É importante compreender o período desenvolvimental da pré-adolescência, frequentemente menos averiguado pela investigação, mas no qual tem sido descrita uma tendência para diminuir a adaptação social e académica (Ryan & Shim, 2008). Na pré-adolescência o estudante atribui mais importância aos pares (Wentzel, 2005; Youniss & Smollar, 1989), torna-se mais independente diante da influência do professor (Eccles & Midgley, 1989), cumpre menos regras de sala de aula (Wentzel, 1999), e podem surgir problemas de comportamento antissocial, agressão proactiva, agressão relacional e bullying (Dishion & Piehler, 2009), com particular relevância na adaptação escolar.

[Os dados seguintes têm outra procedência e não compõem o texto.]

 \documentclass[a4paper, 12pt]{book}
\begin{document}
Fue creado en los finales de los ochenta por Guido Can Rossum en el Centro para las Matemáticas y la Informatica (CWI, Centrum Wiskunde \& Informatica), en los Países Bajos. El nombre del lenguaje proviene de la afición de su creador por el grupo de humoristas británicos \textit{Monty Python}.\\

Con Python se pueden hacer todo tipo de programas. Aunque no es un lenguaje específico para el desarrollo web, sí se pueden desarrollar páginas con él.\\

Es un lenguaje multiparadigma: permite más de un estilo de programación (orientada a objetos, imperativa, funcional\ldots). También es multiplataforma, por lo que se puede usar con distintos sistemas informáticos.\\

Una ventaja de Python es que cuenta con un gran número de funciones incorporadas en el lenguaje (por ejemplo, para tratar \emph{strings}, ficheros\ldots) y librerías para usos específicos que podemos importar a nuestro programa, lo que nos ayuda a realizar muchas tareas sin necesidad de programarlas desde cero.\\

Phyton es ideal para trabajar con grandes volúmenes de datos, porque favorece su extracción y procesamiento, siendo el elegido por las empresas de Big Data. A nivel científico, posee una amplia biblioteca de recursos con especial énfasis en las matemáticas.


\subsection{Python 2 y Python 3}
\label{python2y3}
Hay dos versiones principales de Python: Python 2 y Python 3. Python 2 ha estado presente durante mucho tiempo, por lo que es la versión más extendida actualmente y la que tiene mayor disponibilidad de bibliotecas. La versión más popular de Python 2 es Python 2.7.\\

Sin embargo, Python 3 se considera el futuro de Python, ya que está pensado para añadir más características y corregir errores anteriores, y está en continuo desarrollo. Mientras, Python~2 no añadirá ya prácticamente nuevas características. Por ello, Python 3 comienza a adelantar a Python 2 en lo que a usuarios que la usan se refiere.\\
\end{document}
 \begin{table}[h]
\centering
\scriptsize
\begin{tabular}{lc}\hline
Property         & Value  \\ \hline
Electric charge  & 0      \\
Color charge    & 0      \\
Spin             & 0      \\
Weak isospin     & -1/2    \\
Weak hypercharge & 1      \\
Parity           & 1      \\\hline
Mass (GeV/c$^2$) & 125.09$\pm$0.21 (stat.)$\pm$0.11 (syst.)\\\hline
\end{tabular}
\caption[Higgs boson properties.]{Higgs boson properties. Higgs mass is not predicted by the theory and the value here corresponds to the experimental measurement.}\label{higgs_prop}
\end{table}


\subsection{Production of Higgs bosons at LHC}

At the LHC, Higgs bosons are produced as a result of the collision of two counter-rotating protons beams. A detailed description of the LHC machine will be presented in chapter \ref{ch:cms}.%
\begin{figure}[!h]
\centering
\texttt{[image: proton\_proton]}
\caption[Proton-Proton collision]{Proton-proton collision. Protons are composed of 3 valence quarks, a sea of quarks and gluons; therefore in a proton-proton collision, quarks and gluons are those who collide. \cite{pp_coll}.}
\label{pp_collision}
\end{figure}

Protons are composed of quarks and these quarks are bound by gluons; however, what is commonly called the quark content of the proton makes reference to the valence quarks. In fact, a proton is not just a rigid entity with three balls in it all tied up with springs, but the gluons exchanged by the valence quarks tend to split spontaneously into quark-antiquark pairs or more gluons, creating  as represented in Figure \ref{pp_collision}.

Com base nas considerações e pretensões referidas foi desenvolvido o M.A.E., multidimensional e interativo, exposto na Figura 1.

 

 

A Figura 1 esquematiza as relações entre as dimensões social, académica e familiar da adaptação escolar. Sobressai neste modelo a elevada representação da dimensão competência social, definida pelas conexões entre as componentes da competência social: competência interpessoal com os pares, competência comportamental, competência percebida e objetivos sociais. A competência interpessoal resulta da perceção dos pares quanto ao número de nomeações positivas e de nomeações negativas, e na observação das relações de amizade. A competência comportamental é avaliada pelo professor e resulta da exibição de habilidades sociais e da ausência de problemas de comportamento. A competência percebida infere-se pela autoavaliação do estudante nos domínios aceitação social, competência académica, comportamental e autoestima global. Os objetivos sociais configuram a perceção pessoal do estudante na prossecução de objetivos pró-sociais e de responsabilidade social. A realização académica do estudante é avaliada pelo professor nos parâmetros: desempenho académico, desempenho e aptidão na língua portuguesa e na matemática e funcionamento intelectual. A determinação do nível socioeconómico e cultural (NSEC) da família do estudante constituiu o indicador familiar do M.A.E.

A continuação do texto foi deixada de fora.